L’autrice nuance la violence exercée à l’encontre de l’enfant accédant à la royauté par contestation du principe dynastique, phénomène à la fois exagéré par les chroniqueurs contemporains et par une historiographie qui a longtemps considéré qu’au Moyen Âge, seul un pouvoir adulte pouvait être légitime et accepté. Elle étudie toutefois les différentes formes de conflits en s’intéressant particulièrement au kidnapping du roi comme forme de contestation politique: celui d’Henri IV à Kaiserswerth en 1062 à l’âge de onze ans, celui de Frédéric II, âgé d’à peine sept ans, à Palerme en 1201 et celui, avorté, de Louis IX à l’âge de douze ans environ entre Orléans et Paris en 1228 ou 1229. L’autrice s’intéresse enfin au passage de l’enfant roi à l’âge adulte, période de transition mal considérée à cause des préjugés très négatifs attachés à »l’adolescence« médiévale (groupe d’âge chaud et colérique où s’éveille la sexualité) mais fortement marquée par des rites de passage essentiels: l’adoubement (Philippe Ier, à quinze ans, Malcolm IV à dix-huit ans, Louis IX à douze ans) et l’usage du sceau. Ce dernier ne s’acquiert complètement qu’à la mort du père. Henri, fils d’Henri II d’Angleterre, a dû attendre l’âge de quinze ans pour recevoir son premier sceau juste après son couronnement en juin 1170. Henri (VII), fils aîné de Frédéric II fait figure d’exception, doté d’un sceau dès l’âge de six ou sept ans. Mais, jusqu’à la mort du père, une hiérarchie entre les deux sigillants royaux demeure. Jusqu’en 1108, date de sa mort, seul Philippe Ier est représenté en majesté avec les attributs royaux, assis sur un trône, barbu, coiffé d’une couronne au cercle orné de trois fleurs de lis, vêtu d’une longue robe à manches étroites et d’un manteau agrafé sur l’épaule tenant dans sa main droite levée une sorte de tige terminée par trois pétales et de la gauche, un long sceptre fleurdelisé. Le sceau du »roi désigné«, le futur Louis VI, est, en revanche, de type équestre, féodal, évoquant une fonction guerrière subordonnée. Ce n’est qu’après la mort de Philippe que Louis VI dispose d’un sceau en majesté (qui ressemble fort à celui de son père).

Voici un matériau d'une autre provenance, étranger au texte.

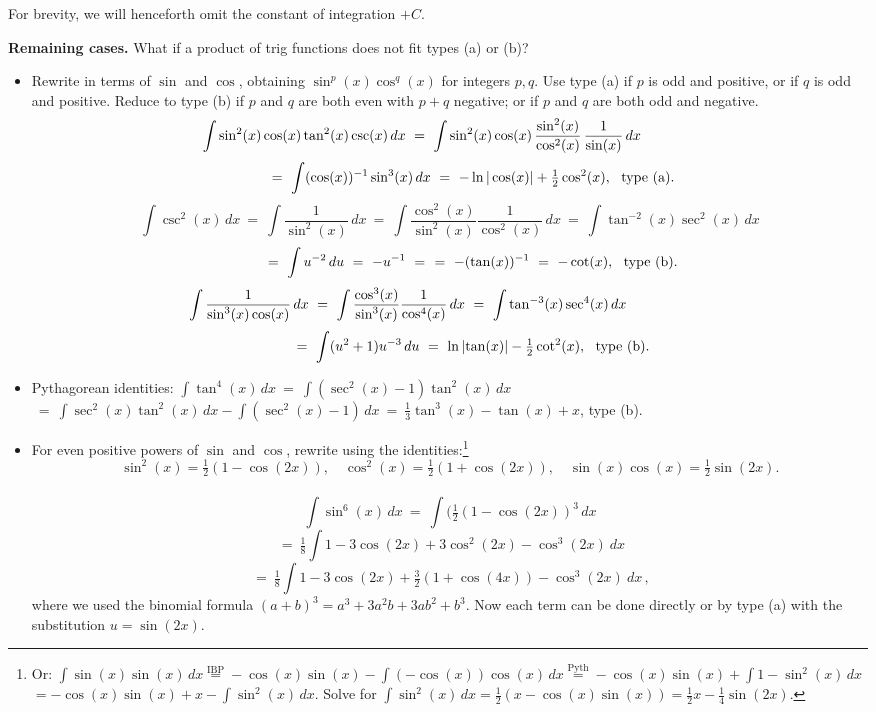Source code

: \documentclass[11pt]{article}
\begin{document}
\noindent
For brevity, we will henceforth omit the constant of integration $+C$.


\pagebreak

\noindent
{\bf Remaining cases.} What if a product of trig functions does not fit 
types (a) or (b)?

\begin{itemize}

\item  Rewrite in terms of $\sin$ and $\cos$, obtaining  
$\sin^{p}(x)\cos^q(x)$ for integers $p,q$.
Use type (a) if $p$ is odd and positive, or if $q$ is odd and positive.
Reduce to type (b) if $p$ and $q$ are both even with $p+q$ negative;
or if $p$ and $q$ are both odd and negative.\\
$$\hspace{-4.0em}
\int \sin^2(x)\cos(x)\tan^2(x)\csc(x)\,dx 
\ =\ \int \sin^2(x)\cos(x)\,\frac{\sin^2(x)}{\cos^2(x)}\,\frac{1}{\sin(x)}\,dx
$$
$$\hspace{3.0em}
\ =\ \int (\cos(x))^{-1}\sin^{3}(x)\,dx
\ =\  -\ln|\cos(x)|+\tfrac12\cos^2(x), \ \ 
\text{type (a)}.
$$
$$
\int \csc^2(x)\,dx 
\ =\ \int \frac{1}{\sin^2(x)}\,dx
\ =\ \int \frac{\cos^2(x)}{\sin^2(x)}\frac{1}{\cos^2(x)}\,dx
\ =\ \int \tan^{-2}(x)\sec^2(x)\,dx
$$
$$\hspace{3.0em}
\ =\ \int u^{-2}\,du
\ =\  -u^{-1} \ = \
\ = \ -(\tan(x))^{-1} \ = \ -\cot(x), \ \ 
\text{type (b)}.
$$
$$\hspace{-6.0em}
\int \frac{1}{\sin^3(x)\cos(x)}\,dx
\ =\ \int \frac{\cos^3(x)}{\sin^3(x)}\frac{1}{\cos^4(x)}\,dx
\ =\ \int \tan^{-3}(x)\sec^4(x)\,dx
$$
$$\hspace{3.0em}
\ =\ \int (u^2+1)u^{-3}\,du
\ =\  \ln|\!\tan(x)| -\tfrac12\cot^2(x), \ \ 
\text{type (b)}.
$$



\item Pythagorean identities: \quad
$\int \tan^4(x)\,dx\ =\ \int (\sec^2(x)-1)\tan^2(x)\,dx $\\
$\ =\ \int \sec^2(x)\tan^2(x)\,dx - \int (\sec^2(x)-1)\,dx \ =\ \frac13\tan^3(x)-\tan(x) + x$,
type (b).

\item For even positive powers of $\sin$ and $\cos$,
rewrite using the identities:\footnote{
Or: $\int\sin(x)\sin(x)\,dx 
\stackrel{\text{IBP}}= -\cos(x)\sin(x)-\int (-\cos(x))\cos(x)\,dx 
\stackrel{\text{Pyth}}= -\cos(x)\sin(x)+\int 1-\sin^2(x)\,dx$\\
$=-\cos(x)\sin(x)+x-\int\sin^2(x)\,dx$. Solve for $\int\sin^2(x)\,dx=\frac12(x-\cos(x)\sin(x))
=\frac12 x-\frac14\sin(2x)$.
}
\\[-.6em]
$$\sin^2(x)=\tfrac12(1{-}\cos(2x)), 
\quad
\cos^2(x)=\tfrac12(1{+}\cos(2x)),\quad
\sin(x)\cos(x)=\tfrac12\sin(2x).
$$
\\[-1.7em]
$$
\int \sin^6(x)\,dx 
\ =\ 
\int (\tfrac12(1{-}\cos(2x))^3\,dx
$$
$$
\ =\ 
\tfrac18\int 1- 3\cos(2x)+3\cos^2(2x)-\cos^3(2x)\ dx
$$
$$
\ =\ 
\tfrac18\int 1-3\cos(2x)+\tfrac32(1{+}\cos(4x))-\cos^3(2x)\ dx\,,
$$
where we used the binomial formula $(a{+}b)^3=a^3+3a^2b + 3ab^2+b^3$.
Now each term can be done directly or by type (a)
with the substitution $u=\sin(2x)$.

\end{itemize}
\end{document}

L’ouvrage d’ Emily Joan Ward me paraît donc original et novateur. Il montre comment les monarchies occidentales du Moyen Âge central ont su s’adapter en intégrant et en acceptant l’enfant comme roi, lui attribuer des vertus positives et en faire parfois un modèle de pouvoir et d’autorité. Il pointe de nombreuses spécificités de la période considérée, toujours soucieux de montrer les changements qui s’opèrent au cours du premier XIIIe siècle. À juste titre, il insiste sur l’aîné des garçons, celui qui doit prendre la succession. Mais, dans la société médiévale, il est fondamental de tenir compte de ce que j’ai appelé ailleurs la »loi de déprogrammation«. Dans un contexte de mortalité très forte, l’aîné d’une famille, y compris dans le milieu royal, n’est jamais que le plus âgé des survivants à un moment donné. Il faut distinguer entre »rang de naissance« et »ordre dans la fratrie« car il n’y a pas toujours adéquation entre les deux. Tout projet éducatif médiéval, aussi celui qui consiste à faire un roi, doit donc prévoir une »loi de déprogrammation«. Des cadets, non initialement destinés à recevoir la couronne, sont devenus roi. Ils sont un peu oubliés. Le sous-titre, »Boys Kings«, est clair et annonce le projet. Mais, on aurait pu lire davantage d’éléments sur l’éventuel pouvoir exercé par les filles, même si on sait qu’il ne peut pas être monarchique. À la même époque, dans d’autres espaces de la chrétienté, celui de Léon-Castille au XIe siècle par exemple, les filles et les sœurs royales font partie intégrante du système de gouvernement au même titre que le roi, la reine et les héritiers mâles. Souvent non mariées, ces jeunes femmes ont aussi joué un rôle clé dans l’histoire politique et la survie dynastique grâce aux terres qu’elles possèdent, connues plus tard sous le nom d’infantazgo1.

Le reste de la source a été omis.